Société

des victimes du « violeur de Sénart » témoignent

Un homme casqué sur un deux-roues qui les dépasse et qui s’arrête: des femmes « traumatisées » décrivent depuis lundi devant la cour d’assises de l’Essonne un scénario d’agression similaire en forêt de Sénart il y a plus de vingt ans.

A la barre, en visioconférence ou par la voix de leur avocat, elles témoignent dans le cadre du procès d’un homme soupçonné de 34 viols et agressions sexuelles entre 1995 et 2000 dans cette forêt, située à 25 km au sud-est de Paris.

Joggeuses ou simples promeneuses, ces femmes déclarent toutes avoir été agressées sexuellement ou violées par un jeune homme coiffé d’un casque intégral qui prenait ensuite la fuite sur son deux-roues motorisé.

« J’ai vu une mobylette arriver, je me suis rangée, il m’a dépassée puis il s’est arrêté, j’ai pensé qu’il était en panne et je lui ai même dit que mon chien n’était pas méchant », a raconté mercredi à la barre Jeanne*, une femme menue aux cheveux blancs aujourd’hui âgée de 74 ans.

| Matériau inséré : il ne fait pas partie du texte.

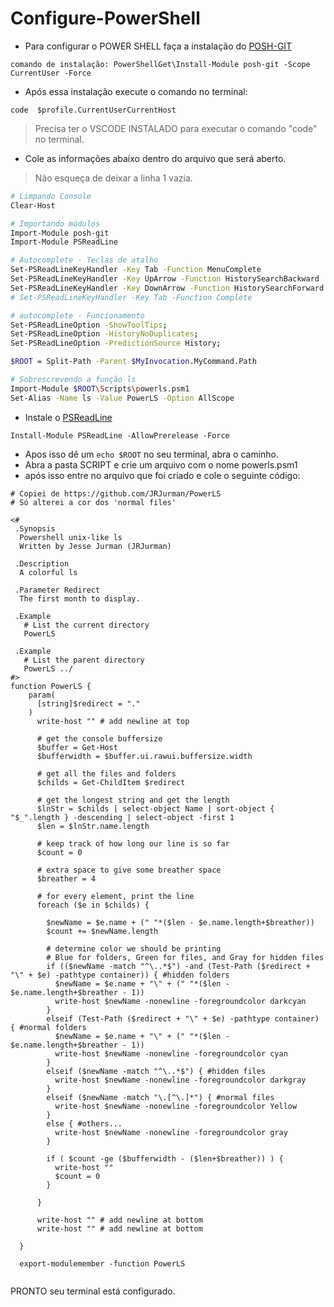 # Configure-PowerShell

- Para configurar o POWER SHELL faça a instalação do [POSH-GIT](https://github.com/dahlbyk/posh-git)

`comando de instalação:
 PowerShellGet\Install-Module posh-git -Scope CurrentUser -Force`


- Após essa instalação execute o comando no terminal:

`code  $profile.CurrentUserCurrentHost`

> Precisa ter o VSCODE INSTALADO para executar o comando "code" no terminal.


- Cole as informações abaixo dentro do arquivo que será aberto.
> Não esqueça de deixar a linha 1 vazia.
```bash
# Limpando Console
Clear-Host

# Importando módulos
Import-Module posh-git
Import-Module PSReadLine

# Autocomplete - Teclas de atalho
Set-PSReadLineKeyHandler -Key Tab -Function MenuComplete
Set-PSReadLineKeyHandler -Key UpArrow -Function HistorySearchBackward
Set-PSReadLineKeyHandler -Key DownArrow -Function HistorySearchForward  
# Set-PSReadLineKeyHandler -Key Tab -Function Complete

# autocomplete - Funcionamento
Set-PSReadLineOption -ShowToolTips;
Set-PSReadLineOption -HistoryNoDuplicates;
Set-PSReadLineOption -PredictionSource History;

$ROOT = Split-Path -Parent $MyInvocation.MyCommand.Path

# Sobrescrevendo a função ls
Import-Module $ROOT\Scripts\powerls.psm1
Set-Alias -Name ls -Value PowerLS -Option AllScope
```

- Instale o [PSReadLine](https://github.com/PowerShell/PSReadLine)

```
Install-Module PSReadLine -AllowPrerelease -Force

```


- Apos isso dê um ```echo $ROOT``` no seu terminal, abra o caminho. 
- Abra a pasta SCRIPT e crie um arquivo com o nome powerls.psm1 
- após isso entre no arquivo que foi criado e cole o seguinte código:

```
# Copiei de https://github.com/JRJurman/PowerLS
# Só alterei a cor dos 'normal files'

<#
 .Synopsis
  Powershell unix-like ls
  Written by Jesse Jurman (JRJurman)

 .Description
  A colorful ls

 .Parameter Redirect
  The first month to display.

 .Example
   # List the current directory
   PowerLS

 .Example
   # List the parent directory
   PowerLS ../
#>
function PowerLS {
    param(
      [string]$redirect = "."
    )
      write-host "" # add newline at top
  
      # get the console buffersize
      $buffer = Get-Host
      $bufferwidth = $buffer.ui.rawui.buffersize.width
  
      # get all the files and folders
      $childs = Get-ChildItem $redirect
  
      # get the longest string and get the length
      $lnStr = $childs | select-object Name | sort-object { "$_".length } -descending | select-object -first 1
      $len = $lnStr.name.length
  
      # keep track of how long our line is so far
      $count = 0
  
      # extra space to give some breather space
      $breather = 4
  
      # for every element, print the line
      foreach ($e in $childs) {
  
        $newName = $e.name + (" "*($len - $e.name.length+$breather))
        $count += $newName.length
  
        # determine color we should be printing
        # Blue for folders, Green for files, and Gray for hidden files
        if (($newName -match "^\..*$") -and (Test-Path ($redirect + "\" + $e) -pathtype container)) { #hidden folders
          $newName = $e.name + "\" + (" "*($len - $e.name.length+$breather - 1))
          write-host $newName -nonewline -foregroundcolor darkcyan
        }
        elseif (Test-Path ($redirect + "\" + $e) -pathtype container) { #normal folders
          $newName = $e.name + "\" + (" "*($len - $e.name.length+$breather - 1))
          write-host $newName -nonewline -foregroundcolor cyan
        }
        elseif ($newName -match "^\..*$") { #hidden files
          write-host $newName -nonewline -foregroundcolor darkgray
        }
        elseif ($newName -match "\.[^\.]*") { #normal files
          write-host $newName -nonewline -foregroundcolor Yellow
        }
        else { #others...
          write-host $newName -nonewline -foregroundcolor gray
        }
  
        if ( $count -ge ($bufferwidth - ($len+$breather)) ) {
          write-host ""
          $count = 0
        }
  
      }
  
      write-host "" # add newline at bottom
      write-host "" # add newline at bottom
  
  }
  
  export-modulemember -function PowerLS
  
```

PRONTO seu terminal está configurado.
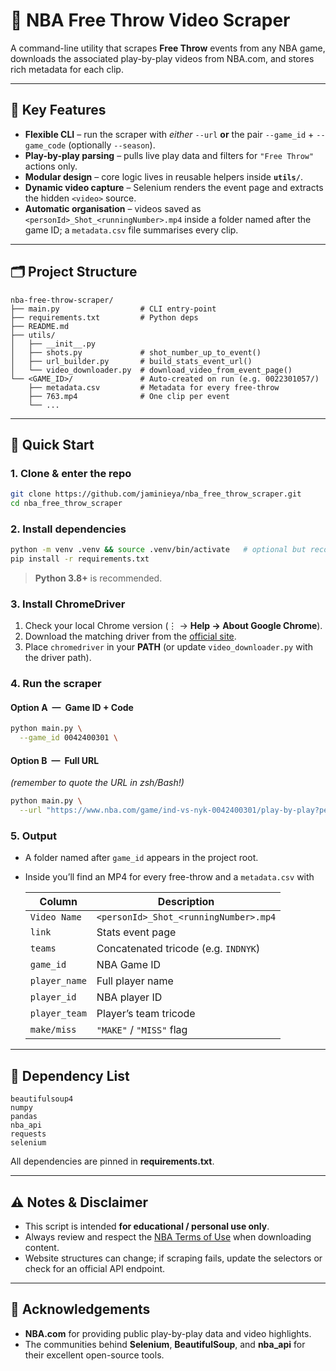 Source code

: # 🏀 NBA Free Throw Video Scraper

A command-line utility that scrapes **Free Throw** events from any NBA game, downloads the associated play-by-play videos from NBA.com, and stores rich metadata for each clip.

---

## 📌 Key Features

* **Flexible CLI** – run the scraper with
  *either* `--url` **or** the pair `--game_id` + `--game_code` (optionally `--season`).
* **Play-by-play parsing** – pulls live play data and filters for `"Free Throw"` actions only.
* **Modular design** – core logic lives in reusable helpers inside **`utils/`**.
* **Dynamic video capture** – Selenium renders the event page and extracts the hidden `<video>` source.
* **Automatic organisation** – videos saved as `<personId>_Shot_<runningNumber>.mp4` inside a folder named after the game ID; a `metadata.csv` file summarises every clip.

---

## 🗂️ Project Structure

```text
nba-free-throw-scraper/
├── main.py                  # CLI entry-point
├── requirements.txt         # Python deps
├── README.md
├── utils/
│   ├── __init__.py
│   ├── shots.py             # shot_number_up_to_event()
│   ├── url_builder.py       # build_stats_event_url()
│   └── video_downloader.py  # download_video_from_event_page()
└── <GAME_ID>/               # Auto-created on run (e.g. 0022301057/)
    ├── metadata.csv         # Metadata for every free-throw
    ├── 763.mp4              # One clip per event
    └── ...
```

---

## 🚀 Quick Start

### 1. Clone & enter the repo

```bash
git clone https://github.com/jaminieya/nba_free_throw_scraper.git
cd nba_free_throw_scraper
```

### 2. Install dependencies

```bash
python -m venv .venv && source .venv/bin/activate   # optional but recommended
pip install -r requirements.txt
```

> **Python 3.8+** is recommended.

### 3. Install ChromeDriver

1. Check your local Chrome version (⋮ → **Help → About Google Chrome**).
2. Download the matching driver from the [official site](https://sites.google.com/chromium.org/driver/).
3. Place `chromedriver` in your **PATH** (or update `video_downloader.py` with the driver path).

### 4. Run the scraper

#### Option A — Game ID + Code

```bash
python main.py \
  --game_id 0042400301 \

```

#### Option B — Full URL

*(remember to quote the URL in zsh/Bash!)*

```bash
python main.py \
  --url "https://www.nba.com/game/ind-vs-nyk-0042400301/play-by-play?period=All"
```

### 5. Output

* A folder named after `game_id` appears in the project root.
* Inside you’ll find an MP4 for every free-throw and a `metadata.csv` with

  | Column        | Description                           |
  | ------------- | ------------------------------------- |
  | `Video Name`  | `<personId>_Shot_<runningNumber>.mp4` |
  | `link`        | Stats event page                      |
  | `teams`       | Concatenated tricode (e.g. `INDNYK`)  |
  | `game_id`     | NBA Game ID                           |
  | `player_name` | Full player name                      |
  | `player_id`   | NBA player ID                         |
  | `player_team` | Player’s team tricode                 |
  | `make/miss`   | `"MAKE"` / `"MISS"` flag              |

---

## 🧰 Dependency List

```
beautifulsoup4
numpy
pandas
nba_api
requests
selenium
```

All dependencies are pinned in **requirements.txt**.

---

## ⚠️ Notes & Disclaimer

* This script is intended **for educational / personal use only**.
* Always review and respect the [NBA Terms of Use](https://www.nba.com/termsofuse) when downloading content.
* Website structures can change; if scraping fails, update the selectors or check for an official API endpoint.

---

## 🙌 Acknowledgements

* **NBA.com** for providing public play-by-play data and video highlights.
* The communities behind **Selenium**, **BeautifulSoup**, and **nba\_api** for their excellent open-source tools.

« Je suis arrivée à sa hauteur, il m’a attrapée assez violemment, il m’a dit de ne pas crier. J’étais totalement tétanisée, il m’a obligée à lui faire une fellation, ça s’est passé très vite et après il est parti, il s’est même excusé en partant », poursuit l’ancienne comptable, en se remémorant cette soirée de juillet 1997. « J’ai pensé que j’allais mourir, j’ai eu très peur. »

Dans le box des accusés, Aïssa Z., cheveux ras et fines lunettes, écoute, impassible. Ce père de famille, ex-chauffeur de bus de 45 ans, a été confondu par son ADN et encourt 20 ans de réclusion.

Il nie les faits, depuis le début de son procès, qui doit s’achever le 9 octobre, comme durant toute l’instruction. « La description ne me correspond pas », insiste-t-il. Et de dénoncer des tests ADN « magouillés », « une instruction à charge ».

– « Instinct de survie » –

Même sentiment d’injustice chez lui après l’audition mardi de Sylvie*, 48 ans, la septième victime connue du « violeur de Sénart ». Elle témoigne par visioconférence depuis Toulouse.

Le 13 mai 1997 au soir, un homme à scooter, après l’avoir dépassée plusieurs fois alors qu’elle court, s’arrête et l’attrape par les cheveux, lui maintenant « la tête penchée » car, pense-t-elle, « voir les yeux de celle qu’on agresse, ça ne doit pas être confortable ».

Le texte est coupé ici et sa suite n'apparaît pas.